Workflow Manager 1.0 Refresh Disaster Recovery (further) Explained

With the release of SharePoint 2013, Microsoft released a new platform for workflows called Workflow Manager (WFM). As of this writing the current version is 1.0 Cumulative Update 3. Unfortunately disaster recovery (DR) for this product is not as straight forward as just setting up database replication.

Following are a list of resources I’ve used to implement disaster recovery:

I found that each of the above references hold vital clues to making DR for WFM work, but none of them had details upon which I was stumbling. There are two basic concepts where I needed to do additional research:

    • Certificates (which ones to use where and how to restore effectively)
    • Changing service accounts and admin groups upon a failover

As pointed out there are plenty of TechNet articles and blogs that talk about how to do WFM Disaster Recovery (DR), so I am not going into detail on the individual steps, but I decided to document my discoveries in hopes that others can benefit from my experiences.
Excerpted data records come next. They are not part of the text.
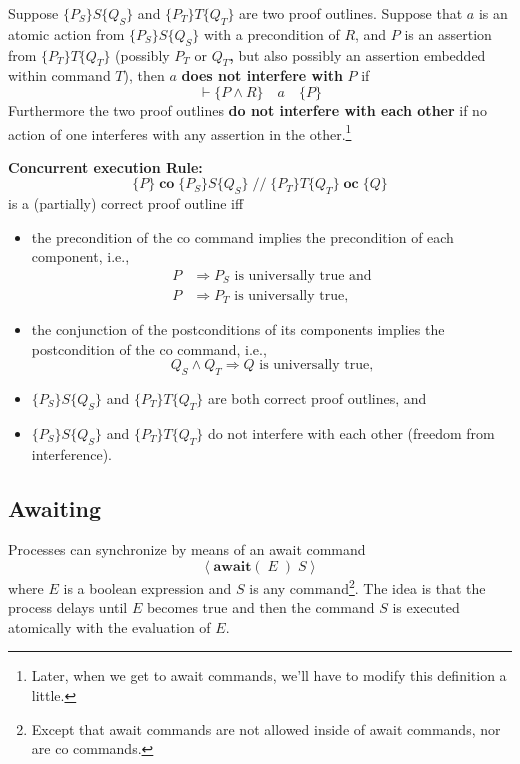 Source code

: \documentclass[11pt]{article}%
\begin{document}
Suppose $\{P_{S}\}S\{Q_{S}\}$ and $\{P_{T}\}T\{Q_{T}\}$ are two proof
outlines. Suppose that $a$ is an atomic action from $\{P_{S}\}S\{Q_{S}\}$ with
a precondition of $R$, and $P$ is an assertion from $\{P_{T}\}T\{Q_{T}\}$
(possibly $P_{T}$ or $Q_{T}$\textbf{,} but also possibly an assertion embedded
within command $T$), then $a$ \textbf{does not interfere with} $P$ if%
\[
\vdash\{P\wedge R\}\quad a\quad\{P\}
\]
Furthermore the two proof outlines \textbf{do not interfere with each other}
if no action of one interferes with any assertion in the
other.\footnote{Later, when we get to await commands, we'll have to modify
this definition a little.}

\textbf{Concurrent execution Rule:}
\[
\{P\}\;\mathbf{co}\;\{P_{S}\}S\{Q_{S}\}\;//\;\{P_{T}\}T\{Q_{T}\}\;\mathbf{oc}%
\;\{Q\}
\]
is a (partially) correct proof outline iff

\begin{itemize}
\item the precondition of the co command implies the precondition of each
component, i.e.,%
\begin{align*}
P  &  \Rightarrow P_{S}\text{ is universally true and}\\
P  &  \Rightarrow P_{T}\text{ is universally true,}%
\end{align*}


\item the conjunction of the postconditions of its components implies the
postcondition of the co command, i.e.,%
\[
Q_{S}\wedge Q_{T}\Rightarrow Q\text{ is universally true,}%
\]


\item $\{P_{S}\}S\{Q_{S}\}$ and $\{P_{T}\}T\{Q_{T}\}$ are both correct proof
outlines, and

\item $\{P_{S}\}S\{Q_{S}\}$ and $\{P_{T}\}T\{Q_{T}\}$ do not interfere with
each other (freedom from interference).
%

\end{itemize}

\subsection{Awaiting}

Processes can synchronize by means of an await command%
\[
\left\langle \mathbf{await}(\;E\;)\;S\right\rangle
\]
where $E$ is a boolean expression and $S$ is any command\footnote{Except that
await commands are not allowed inside of await commands, nor are co
commands.}. The idea is that the process delays until $E$ becomes true and
then the command $S$ is executed atomically with the evaluation of $E$.
\end{document}
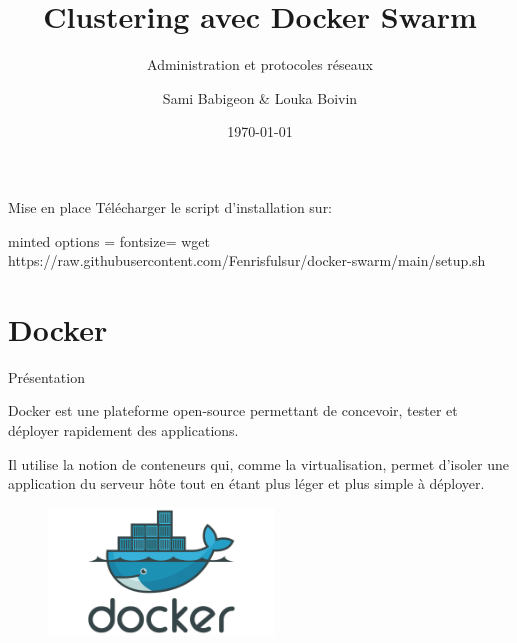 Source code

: \documentclass{cubeamer}
\title{Clustering avec Docker Swarm}
\subtitle{Administration et protocoles réseaux}
\author[Sami Babigeon \& Louka Boivin]{Sami Babigeon \& Louka Boivin}
\date{\today}
\institute[Université de Rouen]{Master 2 SSI}
\begin{document}

\maketitle

\begin{frame}[fragile]{Mise en place}
Télécharger le script d'installation sur:
\begin{bashWithOption}{minted options = {fontsize=\footnotesize}}
wget https://raw.githubusercontent.com/Fenrisfulsur/docker-swarm/main/setup.sh     
\end{bashWithOption}
\end{frame}

\cutoc

\section{Docker}

\begin{frame}{Présentation}
    \begin{multicols}{2}
    Docker est une plateforme open-source permettant de concevoir, tester et déployer rapidement
    des applications.
    
    Il utilise la notion de conteneurs qui, comme la virtualisation,
    permet d'isoler une application du serveur hôte tout en étant plus léger et plus simple à
    déployer.

    \columnbreak
    \begin{figure}
        \centering
        \includegraphics[width=6cm]{img/docker}
    \end{figure}    

    \end{multicols}
\end{frame}
\end{document}
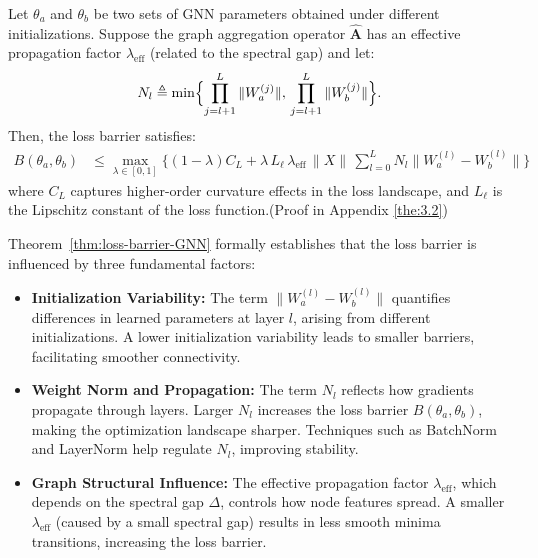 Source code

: \begin{theorem}
\label{thm:loss-barrier-GNN}
Let \(\theta_a\) and \(\theta_b\) be two sets of GNN parameters obtained under different initializations. Suppose the graph aggregation operator \(\hat{\mathbf{A}}\) has an effective propagation factor \(\lambda_{\mathrm{eff}}\) (related to the spectral gap) and let:
\[
N_l \triangleq \min\Bigl\{ \prod_{j=l+1}^{L} \|W_a^{(j)}\|,\,\prod_{j=l+1}^{L} \|W_b^{(j)}\| \Bigr\}.
\]
Then, the loss barrier satisfies:
\begin{equation}
\label{eq:final-bound}
\begin{aligned}
    B(\theta_a,\theta_b) &\le \max_{\lambda \in [0,1]} \Bigg\{ 
    (1-\lambda) C_L + \lambda\,L_\ell\,\lambda_{\mathrm{eff}}\,\|X\|\,\sum_{l=0}^{L} N_l  \|W_a^{(l)}-W_b^{(l)}\| 
    \Bigg\}
\end{aligned}
\end{equation}
where \(C_L\) captures higher-order curvature effects in the loss landscape, and \(L_\ell\) is the Lipschitz constant of the loss function.(Proof in Appendix \ref{the:3.2})
\end{theorem}


\begin{remark}
Theorem~\ref{thm:loss-barrier-GNN} formally establishes that the loss barrier is influenced by three fundamental factors:
\begin{itemize}
    \item \textbf{Initialization Variability:} The term 
    \(
    \|W_a^{(l)}-W_b^{(l)}\|
    \)
    quantifies differences in learned parameters at layer \(l\), arising from different initializations. A lower initialization variability leads to smaller barriers, facilitating smoother connectivity.
    \item \textbf{Weight Norm and Propagation:} The term \( N_l \) reflects how gradients propagate through layers. Larger \( N_l \) increases the loss barrier \( B(\theta_a, \theta_b) \), making the optimization landscape sharper. Techniques such as BatchNorm and LayerNorm help regulate \( N_l \), improving stability.~\cite{luo2024classic}
    \item \textbf{Graph Structural Influence:} The effective propagation factor \(\lambda_{\mathrm{eff}}\), which depends on the spectral gap \(\Delta\), controls how node features spread. A smaller \(\lambda_{\mathrm{eff}}\) (caused by a small spectral gap) results in less smooth minima transitions, increasing the loss barrier.
\end{itemize}
\end{remark}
So, at a high level, the basic operation is as follows. I’ll have sections below describing each of the areas where I had concerns:

    • Install production WFM and configure
    • Configure your backup/replication strategy for the WF/SB databases
    • Install WFM in DR
    • Execute the failover process
    • Re-connect SharePoint 2013
    • (Optional) Changing RunAsAccount and AdminGroup

Install Production WFM and Configure

Certificates – AutoGenerate or custom Certs?

Installing WFM 1.0 CU3 is fairly well documented in several places, but the one piece that I feel needs to be called out is regarding certificate configuration. There are options to Autogenerate your certificates (self-signed), to use your own domain certificates, or to use certs acquired from a 3rd party certificate authority. There are some businesses who have no restrictions against self-signed certs, but this will affect your restoration of service in the DR environment. As noted in Spencer’s blog, there are a total of six or seven possible certificates. Auto-generating your WFM certificates will dictate your restoration process in a failover scenario. One reason for this is that the WorkflowOutbound certficate is created with private keys, but they non-exportable.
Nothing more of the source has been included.